:: DIRECTIONS FOR THIS TASK ::
The entries shown below should be output exactly as they appear.
■ ■ ■
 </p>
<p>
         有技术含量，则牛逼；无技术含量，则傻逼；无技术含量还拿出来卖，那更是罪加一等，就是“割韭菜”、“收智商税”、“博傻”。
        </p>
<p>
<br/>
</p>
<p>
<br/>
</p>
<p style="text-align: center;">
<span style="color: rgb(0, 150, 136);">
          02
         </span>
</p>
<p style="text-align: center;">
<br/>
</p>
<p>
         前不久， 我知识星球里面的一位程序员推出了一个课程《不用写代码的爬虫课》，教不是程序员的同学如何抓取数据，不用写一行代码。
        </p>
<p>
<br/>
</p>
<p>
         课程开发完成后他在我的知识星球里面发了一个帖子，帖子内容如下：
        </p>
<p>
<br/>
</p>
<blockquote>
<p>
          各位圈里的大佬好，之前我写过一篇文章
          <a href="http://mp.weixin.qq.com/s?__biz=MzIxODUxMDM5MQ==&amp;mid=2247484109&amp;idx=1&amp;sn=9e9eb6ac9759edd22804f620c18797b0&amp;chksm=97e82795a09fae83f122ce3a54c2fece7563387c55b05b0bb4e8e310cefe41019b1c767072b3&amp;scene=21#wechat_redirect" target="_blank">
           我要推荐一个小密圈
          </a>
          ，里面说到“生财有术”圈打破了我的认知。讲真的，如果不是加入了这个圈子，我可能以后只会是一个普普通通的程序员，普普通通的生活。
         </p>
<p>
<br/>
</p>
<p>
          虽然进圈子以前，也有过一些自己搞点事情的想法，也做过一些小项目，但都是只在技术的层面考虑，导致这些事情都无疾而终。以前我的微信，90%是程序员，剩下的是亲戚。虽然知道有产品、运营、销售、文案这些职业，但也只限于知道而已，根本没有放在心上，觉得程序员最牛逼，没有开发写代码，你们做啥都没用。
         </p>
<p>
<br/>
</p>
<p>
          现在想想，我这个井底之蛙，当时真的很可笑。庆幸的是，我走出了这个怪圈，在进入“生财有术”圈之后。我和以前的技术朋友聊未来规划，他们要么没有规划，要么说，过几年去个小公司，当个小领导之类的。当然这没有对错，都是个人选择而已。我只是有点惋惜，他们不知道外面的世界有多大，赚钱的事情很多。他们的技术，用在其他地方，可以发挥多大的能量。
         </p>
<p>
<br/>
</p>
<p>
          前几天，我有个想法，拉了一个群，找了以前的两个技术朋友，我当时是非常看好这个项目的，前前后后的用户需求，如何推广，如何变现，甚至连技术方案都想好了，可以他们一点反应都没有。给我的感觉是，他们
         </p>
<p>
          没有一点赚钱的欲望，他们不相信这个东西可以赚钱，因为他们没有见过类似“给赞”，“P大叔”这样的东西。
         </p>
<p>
■ ■ ■
:: EXERCISE RESPONSE ::
 </p>
<p>
         有技术含量，则牛逼；无技术含量，则傻逼；无技术含量还拿出来卖，那更是罪加一等，就是“割韭菜”、“收智商税”、“博傻”。
        </p>
<p>
<br/>
</p>
<p>
<br/>
</p>
<p style="text-align: center;">
<span style="color: rgb(0, 150, 136);">
          02
         </span>
</p>
<p style="text-align: center;">
<br/>
</p>
<p>
         前不久， 我知识星球里面的一位程序员推出了一个课程《不用写代码的爬虫课》，教不是程序员的同学如何抓取数据，不用写一行代码。
        </p>
<p>
<br/>
</p>
<p>
         课程开发完成后他在我的知识星球里面发了一个帖子，帖子内容如下：
        </p>
<p>
<br/>
</p>
<blockquote>
<p>
          各位圈里的大佬好，之前我写过一篇文章
          <a href="http://mp.weixin.qq.com/s?__biz=MzIxODUxMDM5MQ==&amp;mid=2247484109&amp;idx=1&amp;sn=9e9eb6ac9759edd22804f620c18797b0&amp;chksm=97e82795a09fae83f122ce3a54c2fece7563387c55b05b0bb4e8e310cefe41019b1c767072b3&amp;scene=21#wechat_redirect" target="_blank">
           我要推荐一个小密圈
          </a>
          ，里面说到“生财有术”圈打破了我的认知。讲真的，如果不是加入了这个圈子，我可能以后只会是一个普普通通的程序员，普普通通的生活。
         </p>
<p>
<br/>
</p>
<p>
          虽然进圈子以前，也有过一些自己搞点事情的想法，也做过一些小项目，但都是只在技术的层面考虑，导致这些事情都无疾而终。以前我的微信，90%是程序员，剩下的是亲戚。虽然知道有产品、运营、销售、文案这些职业，但也只限于知道而已，根本没有放在心上，觉得程序员最牛逼，没有开发写代码，你们做啥都没用。
         </p>
<p>
<br/>
</p>
<p>
          现在想想，我这个井底之蛙，当时真的很可笑。庆幸的是，我走出了这个怪圈，在进入“生财有术”圈之后。我和以前的技术朋友聊未来规划，他们要么没有规划，要么说，过几年去个小公司，当个小领导之类的。当然这没有对错，都是个人选择而已。我只是有点惋惜，他们不知道外面的世界有多大，赚钱的事情很多。他们的技术，用在其他地方，可以发挥多大的能量。
         </p>
<p>
<br/>
</p>
<p>
          前几天，我有个想法，拉了一个群，找了以前的两个技术朋友，我当时是非常看好这个项目的，前前后后的用户需求，如何推广，如何变现，甚至连技术方案都想好了，可以他们一点反应都没有。给我的感觉是，他们
         </p>
<p>
          没有一点赚钱的欲望，他们不相信这个东西可以赚钱，因为他们没有见过类似“给赞”，“P大叔”这样的东西。
         </p>
<p>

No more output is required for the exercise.